Le telecamere, il muro picconato per 30 minuti e la fuga su un’auto geolocalizzata: così è stata incastrata la banda del buco

Genova. Un colpo indubbiamente da professionisti, quello messo a segno il 6 novembre, anche grazie ad almeno un basista che sapeva che il locale adiacente alla gioielleria Mango era vuoto da tempo, che gli ha procurato un’auto e che probabilmente li ha aiutati a rivendere parte dei 200mila euro di preziosi rubati. Ma i tre ladri arrestati ieri dai carabinieri su ordinanza di custodia cautelare chiesta dalla pm Francesca Rombolà e firmata dalla gip Elisa Scorza, hanno commesso alcuni errori fatali che hanno consentito dagli investigatori di individuarli nel giro di pochi giorni.
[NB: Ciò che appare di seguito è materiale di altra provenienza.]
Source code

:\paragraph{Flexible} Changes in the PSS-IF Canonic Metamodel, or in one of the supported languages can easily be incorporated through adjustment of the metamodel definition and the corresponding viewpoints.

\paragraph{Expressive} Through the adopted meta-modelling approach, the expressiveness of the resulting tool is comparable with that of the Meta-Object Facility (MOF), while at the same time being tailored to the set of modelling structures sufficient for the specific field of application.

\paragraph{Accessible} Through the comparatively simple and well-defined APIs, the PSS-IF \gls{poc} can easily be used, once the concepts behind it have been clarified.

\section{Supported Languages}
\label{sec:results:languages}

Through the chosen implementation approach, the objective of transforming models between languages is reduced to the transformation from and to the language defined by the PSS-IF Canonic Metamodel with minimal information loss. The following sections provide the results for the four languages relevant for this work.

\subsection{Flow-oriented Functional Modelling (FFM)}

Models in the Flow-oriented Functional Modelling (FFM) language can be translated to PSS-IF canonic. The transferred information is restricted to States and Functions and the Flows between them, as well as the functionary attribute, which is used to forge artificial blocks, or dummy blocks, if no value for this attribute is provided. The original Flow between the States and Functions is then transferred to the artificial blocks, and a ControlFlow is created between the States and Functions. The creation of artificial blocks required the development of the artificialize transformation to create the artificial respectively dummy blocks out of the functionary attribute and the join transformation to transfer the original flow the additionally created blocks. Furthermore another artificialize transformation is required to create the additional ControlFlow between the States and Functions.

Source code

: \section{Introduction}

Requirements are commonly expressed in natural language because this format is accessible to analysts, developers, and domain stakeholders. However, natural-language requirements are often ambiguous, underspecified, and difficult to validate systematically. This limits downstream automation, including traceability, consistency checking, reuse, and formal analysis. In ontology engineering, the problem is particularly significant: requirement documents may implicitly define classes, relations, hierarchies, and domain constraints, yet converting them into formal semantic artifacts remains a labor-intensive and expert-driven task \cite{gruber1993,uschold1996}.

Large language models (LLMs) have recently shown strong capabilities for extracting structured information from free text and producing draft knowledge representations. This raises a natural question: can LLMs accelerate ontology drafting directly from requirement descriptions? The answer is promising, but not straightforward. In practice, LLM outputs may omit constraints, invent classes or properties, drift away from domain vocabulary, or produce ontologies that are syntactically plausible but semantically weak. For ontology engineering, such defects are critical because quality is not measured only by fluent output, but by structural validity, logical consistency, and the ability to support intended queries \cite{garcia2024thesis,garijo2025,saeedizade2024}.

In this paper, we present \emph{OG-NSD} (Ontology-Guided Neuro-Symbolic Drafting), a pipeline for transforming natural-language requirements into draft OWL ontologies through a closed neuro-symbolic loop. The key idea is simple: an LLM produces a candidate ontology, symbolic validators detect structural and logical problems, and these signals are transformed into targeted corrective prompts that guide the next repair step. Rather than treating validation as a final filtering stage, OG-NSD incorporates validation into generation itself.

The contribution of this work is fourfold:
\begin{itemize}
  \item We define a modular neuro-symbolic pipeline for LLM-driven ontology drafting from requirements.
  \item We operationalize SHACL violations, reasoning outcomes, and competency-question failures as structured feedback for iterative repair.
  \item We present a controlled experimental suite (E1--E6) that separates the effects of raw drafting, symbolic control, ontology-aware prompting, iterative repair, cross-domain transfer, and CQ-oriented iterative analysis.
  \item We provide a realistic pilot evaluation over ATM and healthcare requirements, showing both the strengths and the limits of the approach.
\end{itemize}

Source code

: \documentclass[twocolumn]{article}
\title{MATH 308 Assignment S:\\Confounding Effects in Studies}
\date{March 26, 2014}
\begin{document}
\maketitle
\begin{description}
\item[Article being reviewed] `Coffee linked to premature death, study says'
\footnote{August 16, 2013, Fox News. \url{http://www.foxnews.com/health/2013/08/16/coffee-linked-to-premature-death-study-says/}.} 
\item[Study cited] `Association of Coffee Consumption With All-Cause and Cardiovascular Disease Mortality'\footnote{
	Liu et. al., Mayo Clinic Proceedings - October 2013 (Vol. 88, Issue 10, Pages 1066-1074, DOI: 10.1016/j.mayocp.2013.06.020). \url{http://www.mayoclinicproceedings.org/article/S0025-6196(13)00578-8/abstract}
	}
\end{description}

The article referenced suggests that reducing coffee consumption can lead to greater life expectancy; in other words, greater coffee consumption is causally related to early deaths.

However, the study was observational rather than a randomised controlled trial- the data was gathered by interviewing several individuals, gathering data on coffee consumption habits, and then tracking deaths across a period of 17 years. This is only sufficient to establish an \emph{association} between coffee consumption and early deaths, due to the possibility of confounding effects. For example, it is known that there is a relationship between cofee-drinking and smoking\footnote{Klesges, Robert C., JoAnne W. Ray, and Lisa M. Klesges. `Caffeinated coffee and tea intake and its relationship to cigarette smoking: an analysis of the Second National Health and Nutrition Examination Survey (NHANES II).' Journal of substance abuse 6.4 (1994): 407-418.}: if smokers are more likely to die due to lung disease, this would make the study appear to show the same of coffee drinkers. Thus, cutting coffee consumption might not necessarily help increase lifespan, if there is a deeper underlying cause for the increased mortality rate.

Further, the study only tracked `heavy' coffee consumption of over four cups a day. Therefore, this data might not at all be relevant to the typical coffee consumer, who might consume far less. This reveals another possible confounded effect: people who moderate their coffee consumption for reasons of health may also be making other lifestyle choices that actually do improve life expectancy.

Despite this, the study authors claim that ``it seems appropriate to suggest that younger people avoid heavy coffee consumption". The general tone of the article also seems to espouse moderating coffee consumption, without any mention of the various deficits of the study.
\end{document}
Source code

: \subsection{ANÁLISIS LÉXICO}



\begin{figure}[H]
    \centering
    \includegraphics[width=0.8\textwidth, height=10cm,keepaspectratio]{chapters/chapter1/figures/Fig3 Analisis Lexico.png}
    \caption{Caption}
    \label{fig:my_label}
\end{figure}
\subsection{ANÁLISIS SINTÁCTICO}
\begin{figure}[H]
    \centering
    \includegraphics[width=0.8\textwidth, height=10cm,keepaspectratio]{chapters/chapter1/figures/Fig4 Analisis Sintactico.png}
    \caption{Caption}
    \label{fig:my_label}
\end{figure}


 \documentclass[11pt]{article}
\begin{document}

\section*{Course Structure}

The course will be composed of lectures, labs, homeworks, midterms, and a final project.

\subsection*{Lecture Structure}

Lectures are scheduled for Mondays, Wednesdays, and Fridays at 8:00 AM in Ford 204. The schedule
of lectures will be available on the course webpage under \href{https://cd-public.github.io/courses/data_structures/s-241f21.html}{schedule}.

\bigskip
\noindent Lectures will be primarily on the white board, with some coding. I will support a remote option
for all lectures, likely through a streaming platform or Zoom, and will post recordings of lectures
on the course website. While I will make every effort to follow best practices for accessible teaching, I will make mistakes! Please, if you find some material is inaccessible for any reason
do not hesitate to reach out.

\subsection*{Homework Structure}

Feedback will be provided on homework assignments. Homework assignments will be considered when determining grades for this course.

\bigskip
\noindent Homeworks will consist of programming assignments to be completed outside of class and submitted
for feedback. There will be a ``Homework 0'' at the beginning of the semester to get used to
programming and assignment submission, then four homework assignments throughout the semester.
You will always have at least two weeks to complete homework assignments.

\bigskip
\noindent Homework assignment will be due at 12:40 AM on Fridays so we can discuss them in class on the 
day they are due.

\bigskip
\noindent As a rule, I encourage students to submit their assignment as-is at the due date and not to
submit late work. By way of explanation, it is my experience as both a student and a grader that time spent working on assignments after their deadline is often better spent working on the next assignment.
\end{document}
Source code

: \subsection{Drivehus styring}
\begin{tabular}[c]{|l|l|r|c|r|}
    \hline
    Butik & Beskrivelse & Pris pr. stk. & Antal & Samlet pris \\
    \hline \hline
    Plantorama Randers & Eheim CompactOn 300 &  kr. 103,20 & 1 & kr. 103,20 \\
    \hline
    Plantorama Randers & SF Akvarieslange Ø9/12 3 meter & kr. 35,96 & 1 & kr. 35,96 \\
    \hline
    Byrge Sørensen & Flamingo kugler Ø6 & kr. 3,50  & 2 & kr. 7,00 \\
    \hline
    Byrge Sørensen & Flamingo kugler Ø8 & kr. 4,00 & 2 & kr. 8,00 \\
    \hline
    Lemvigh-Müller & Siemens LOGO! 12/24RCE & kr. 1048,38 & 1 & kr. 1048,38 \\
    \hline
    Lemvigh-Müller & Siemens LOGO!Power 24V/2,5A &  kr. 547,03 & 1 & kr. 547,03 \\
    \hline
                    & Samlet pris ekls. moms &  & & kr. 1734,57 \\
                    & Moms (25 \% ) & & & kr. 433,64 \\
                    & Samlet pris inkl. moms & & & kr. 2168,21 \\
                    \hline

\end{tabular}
Il primo errore dei ladri (sono Alexandru Cosmin Alpos, 37 anni, Lucian Talpos, 40 anni, Valer Mihai Vasilescu, 47 anni) è stato certamente quello di prendere un’auto in leasing, quindi dotata di un geolocalizzatore: una volta individuata la targa grazie alle telecamere di sorveglianza è stato possibile ricostruirne tutto il percorso, prima e dopo il colpo. E addirittura gli indirizzi dei rapinatori che sono stati perquisiti il 20 novembre.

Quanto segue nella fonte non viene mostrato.